WHAT TO PRODUCE: Gather every line from the entries below that includes "several".

SOURCE INFORMATION:

● ● ●

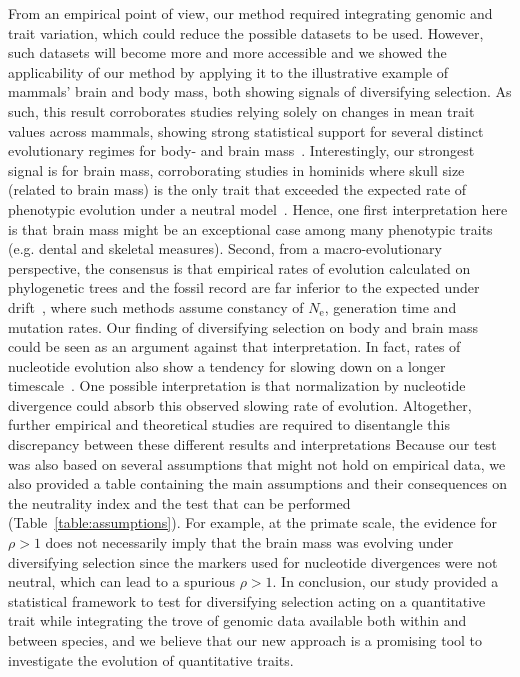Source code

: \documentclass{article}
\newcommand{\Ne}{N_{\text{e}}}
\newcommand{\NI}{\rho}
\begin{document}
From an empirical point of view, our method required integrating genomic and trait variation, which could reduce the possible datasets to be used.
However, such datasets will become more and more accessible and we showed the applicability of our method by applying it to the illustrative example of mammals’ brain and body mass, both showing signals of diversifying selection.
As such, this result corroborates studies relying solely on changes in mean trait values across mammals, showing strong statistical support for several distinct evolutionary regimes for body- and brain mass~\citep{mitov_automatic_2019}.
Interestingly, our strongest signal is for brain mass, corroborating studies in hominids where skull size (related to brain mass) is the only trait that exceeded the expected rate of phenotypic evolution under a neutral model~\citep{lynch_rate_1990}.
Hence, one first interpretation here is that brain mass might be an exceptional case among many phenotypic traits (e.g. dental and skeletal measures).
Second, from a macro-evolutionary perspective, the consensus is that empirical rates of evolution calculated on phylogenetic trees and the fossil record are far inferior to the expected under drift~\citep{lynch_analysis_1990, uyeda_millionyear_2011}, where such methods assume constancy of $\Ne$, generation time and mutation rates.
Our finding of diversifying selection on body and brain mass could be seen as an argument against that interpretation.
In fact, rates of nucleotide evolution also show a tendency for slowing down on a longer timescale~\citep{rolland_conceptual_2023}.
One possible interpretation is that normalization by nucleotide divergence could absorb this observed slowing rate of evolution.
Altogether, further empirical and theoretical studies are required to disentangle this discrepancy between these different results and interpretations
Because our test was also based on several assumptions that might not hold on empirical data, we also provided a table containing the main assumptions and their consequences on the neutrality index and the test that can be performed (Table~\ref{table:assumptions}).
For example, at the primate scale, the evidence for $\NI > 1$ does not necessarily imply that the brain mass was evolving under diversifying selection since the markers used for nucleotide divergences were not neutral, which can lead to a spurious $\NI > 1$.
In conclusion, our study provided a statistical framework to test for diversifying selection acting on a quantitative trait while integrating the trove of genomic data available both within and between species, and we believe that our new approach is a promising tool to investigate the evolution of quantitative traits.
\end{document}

● ● ●

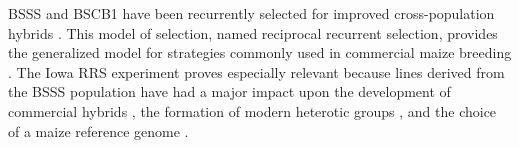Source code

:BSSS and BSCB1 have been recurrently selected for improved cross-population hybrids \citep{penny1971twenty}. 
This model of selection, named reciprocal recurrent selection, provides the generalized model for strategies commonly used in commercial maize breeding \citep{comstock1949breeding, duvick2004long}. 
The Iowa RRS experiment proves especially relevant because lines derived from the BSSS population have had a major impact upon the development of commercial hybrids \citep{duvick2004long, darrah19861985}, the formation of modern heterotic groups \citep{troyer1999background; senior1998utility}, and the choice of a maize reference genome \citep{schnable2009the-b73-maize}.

● ● ●

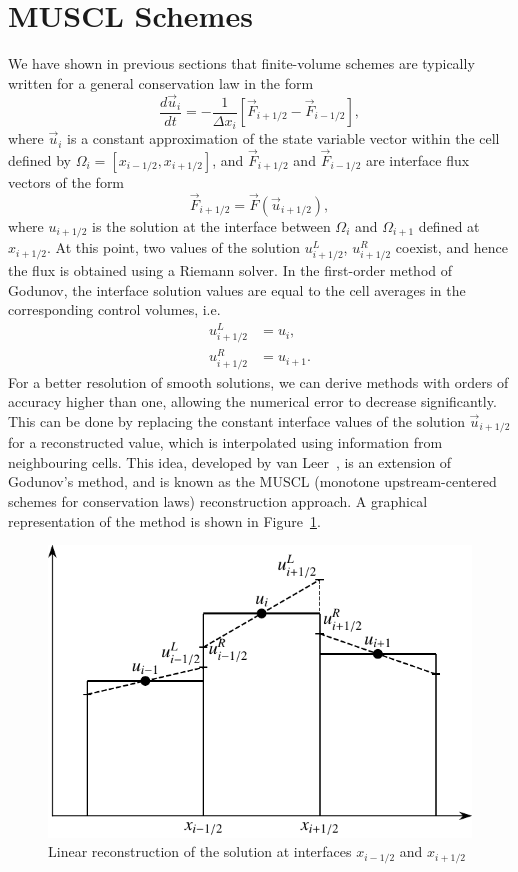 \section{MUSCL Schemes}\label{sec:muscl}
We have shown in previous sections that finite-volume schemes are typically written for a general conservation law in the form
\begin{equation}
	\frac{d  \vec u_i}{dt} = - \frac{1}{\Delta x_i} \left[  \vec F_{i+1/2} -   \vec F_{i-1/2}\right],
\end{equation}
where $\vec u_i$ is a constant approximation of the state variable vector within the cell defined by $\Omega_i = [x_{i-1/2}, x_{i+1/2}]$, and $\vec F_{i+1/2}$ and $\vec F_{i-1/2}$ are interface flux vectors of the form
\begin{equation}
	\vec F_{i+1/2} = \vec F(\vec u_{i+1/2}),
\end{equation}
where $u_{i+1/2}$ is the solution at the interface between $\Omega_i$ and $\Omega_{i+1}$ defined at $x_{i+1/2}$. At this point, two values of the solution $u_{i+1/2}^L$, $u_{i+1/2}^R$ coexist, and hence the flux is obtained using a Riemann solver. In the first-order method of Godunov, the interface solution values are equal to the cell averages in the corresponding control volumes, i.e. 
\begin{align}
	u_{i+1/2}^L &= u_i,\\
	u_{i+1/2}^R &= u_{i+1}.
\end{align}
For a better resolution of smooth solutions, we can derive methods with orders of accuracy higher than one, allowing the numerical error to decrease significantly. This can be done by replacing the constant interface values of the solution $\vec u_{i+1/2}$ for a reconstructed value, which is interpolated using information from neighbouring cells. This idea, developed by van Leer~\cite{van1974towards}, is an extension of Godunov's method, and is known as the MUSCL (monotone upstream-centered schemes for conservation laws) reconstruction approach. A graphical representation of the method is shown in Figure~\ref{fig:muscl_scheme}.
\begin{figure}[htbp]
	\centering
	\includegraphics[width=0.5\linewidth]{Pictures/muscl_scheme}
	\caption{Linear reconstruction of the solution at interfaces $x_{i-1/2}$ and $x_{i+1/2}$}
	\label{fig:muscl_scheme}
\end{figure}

● ● ●

ANSWER BOX:
As such, this result corroborates studies relying solely on changes in mean trait values across mammals, showing strong statistical support for several distinct evolutionary regimes for body- and brain mass~\citep{mitov_automatic_2019}.
Because our test was also based on several assumptions that might not hold on empirical data, we also provided a table containing the main assumptions and their consequences on the neutrality index and the test that can be performed (Table~\ref{table:assumptions}).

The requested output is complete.